EL REGRESO DE INKARRÍ

Escribe: Ronald Mondragón Linares

Antes de perfilar una breve reseña de uno de los relatos principales del último libro de Ronald Leiva Echevarría, “El regreso de Inkarrí”, es preciso poner de relieve algunas consideraciones.

A propósito del concurso de lectura que viene organizando la Institución Educativa “San Luis Gonzaga”, cuyo material bibliográfico es el relato “Sarnoso”, del laureado escritor piurano Cronwell Jara, para el nivel primario; y, precisamente, el libro de Leiva Echevarría “El regreso de Inkarrí”, para el nivel secundario, creo pertinente felicitar este tipo de iniciativas porque, de alguna manera, contribuyen a tomar por las astas un grave problema nacional, como es el desinterés y el abandono del hábito de la lectura; e intentan revalorar el rico acervo de la cultura ancestral, arraigada en genuinas expresiones populares que constituye la mitología andina.

El pueblo es el mejor y más noble creador de mitos y leyendas. Cuando la sociedad incaica fue literalmente aplastada por el poder español, hubo, luego de una conmoción generalizada por el asombro y el terror, una etapa y un momento de resistencia que nos traen a la memoria nombres insignes como los de Cahuide, Manco Inca, Illatúpac y, más adelante, el gran Túpac Amaru II, Juan Santos Atahualpa y muchos otros. En ese contexto de sentimientos colectivos de pérdida de cultura e identidad, así como de indefensión absoluta ante el brutal ataque de los invasores extranjeros, nace el mito del Inkarrí, por lo que tenemos que es un mito claramente poshispánico.

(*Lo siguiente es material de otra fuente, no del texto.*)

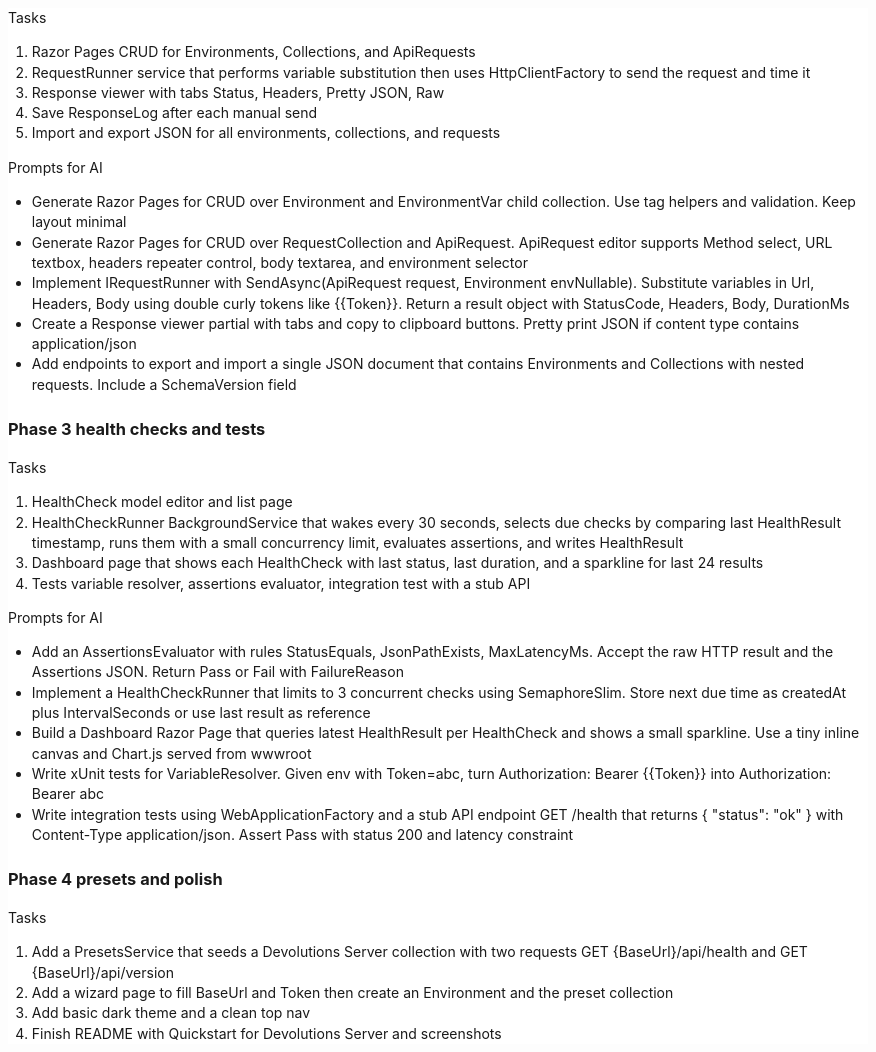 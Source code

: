 Tasks
1. Razor Pages CRUD for Environments, Collections, and ApiRequests
2. RequestRunner service that performs variable substitution then uses HttpClientFactory to send the request and time it
3. Response viewer with tabs Status, Headers, Pretty JSON, Raw
4. Save ResponseLog after each manual send
5. Import and export JSON for all environments, collections, and requests

Prompts for AI
- Generate Razor Pages for CRUD over Environment and EnvironmentVar child collection. Use tag helpers and validation. Keep layout minimal
- Generate Razor Pages for CRUD over RequestCollection and ApiRequest. ApiRequest editor supports Method select, URL textbox, headers repeater control, body textarea, and environment selector
- Implement IRequestRunner with SendAsync(ApiRequest request, Environment envNullable). Substitute variables in Url, Headers, Body using double curly tokens like {{Token}}. Return a result object with StatusCode, Headers, Body, DurationMs
- Create a Response viewer partial with tabs and copy to clipboard buttons. Pretty print JSON if content type contains application/json
- Add endpoints to export and import a single JSON document that contains Environments and Collections with nested requests. Include a SchemaVersion field

### Phase 3  health checks and tests

Tasks
1. HealthCheck model editor and list page
2. HealthCheckRunner BackgroundService that wakes every 30 seconds, selects due checks by comparing last HealthResult timestamp, runs them with a small concurrency limit, evaluates assertions, and writes HealthResult
3. Dashboard page that shows each HealthCheck with last status, last duration, and a sparkline for last 24 results
4. Tests  variable resolver, assertions evaluator, integration test with a stub API

Prompts for AI
- Add an AssertionsEvaluator with rules StatusEquals, JsonPathExists, MaxLatencyMs. Accept the raw HTTP result and the Assertions JSON. Return Pass or Fail with FailureReason
- Implement a HealthCheckRunner that limits to 3 concurrent checks using SemaphoreSlim. Store next due time as createdAt plus IntervalSeconds or use last result as reference
- Build a Dashboard Razor Page that queries latest HealthResult per HealthCheck and shows a small sparkline. Use a tiny inline canvas and Chart.js served from wwwroot
- Write xUnit tests for VariableResolver. Given env with Token=abc, turn Authorization: Bearer {{Token}} into Authorization: Bearer abc
- Write integration tests using WebApplicationFactory and a stub API endpoint GET /health that returns { "status": "ok" } with Content-Type application/json. Assert Pass with status 200 and latency constraint

### Phase 4  presets and polish

Tasks
1. Add a PresetsService that seeds a Devolutions Server collection with two requests  GET {BaseUrl}/api/health and GET {BaseUrl}/api/version
2. Add a wizard page to fill BaseUrl and Token then create an Environment and the preset collection
3. Add basic dark theme and a clean top nav
4. Finish README with Quickstart for Devolutions Server and screenshots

El mito del Inkarrí -una contracción de los vocablos “inca” más “rey”-, es el mito que se basa en la esperanza, en la fe restauradora. La sociedad andina volverá a ser como antaño; pero, para que ello ocurra, ha de ser un líder, un héroe, un rey de reyes, en realidad un ser inmortal quien se encargue de esa titánica tarea: rehacer y restaurar la sociedad incaica. Ese ser omnímodo se llama Inkarrí. La importancia de este mito popular no estriba en que se cumpla o no el vaticinio, sino en que existe una parte de la sociedad que no renuncia a sus auténticas raíces, vive plenamente ligado a ellas y tiene un afán de permanencia en el tiempo, con toda la carga cultural que esto implica: tradiciones, arte, lengua, idiosincrasia, costumbres, religión, etc.

Si bien existen varias versiones del mito, la línea o el eje central del relato gira en torno a un personaje glorioso, un inca o un rebelde indígena con dotes divinos que fue tomado preso por los españoles y, luego de ser martirizado, le cercenaron el cuerpo y finalmente decapitado. Según la mayoría de las versiones, sobre todo provenientes del sur del Perú, los restos de Inkarrí fueron enterrados en distintos puntos de lo que fuera el antiguo territorio del Tahuantinsuyo y su cabeza, en algún lugar del Cusco. Pero –de acuerdo a las creencias de muchos pobladores aborígenes–, “la cabeza está viva y regenerando el resto del cuerpo”. De esta manera, se cree que las partes se juntarán y en ese momento Inkarrí volverá e iniciará la reconstrucción del mundo quebrado por los españoles.

En el caso del relato de Leiva Echevarría, más que un mito poshispánico, el mito de Inkarrí es mostrado como uno de los mitos fundacionales de la sociedad inca. Es, aquí, el fundador mismo del Cusco, en compañía de Quyari, su esposa. Además, según la versión recogida por el autor, Inkarrí -hijo del Sol y de la Luna- se sacrifica por su pueblo a morir en manos de los españoles; pero, debido a la invencibilidad  otorgada por los dioses panandinos, especialmente Wiracocha, ineluctablemente es un ser que revivirá, lo mismo que su preciada armadura. Esta armadura, en el relato de Leiva, es el elemento preciado por el cual lucha hasta la muerte el príncipe Illatúpac –o Illa Túpac, como se llama en el libro-, uno de los personajes que llena de gloria las páginas de la historia de Huánuco.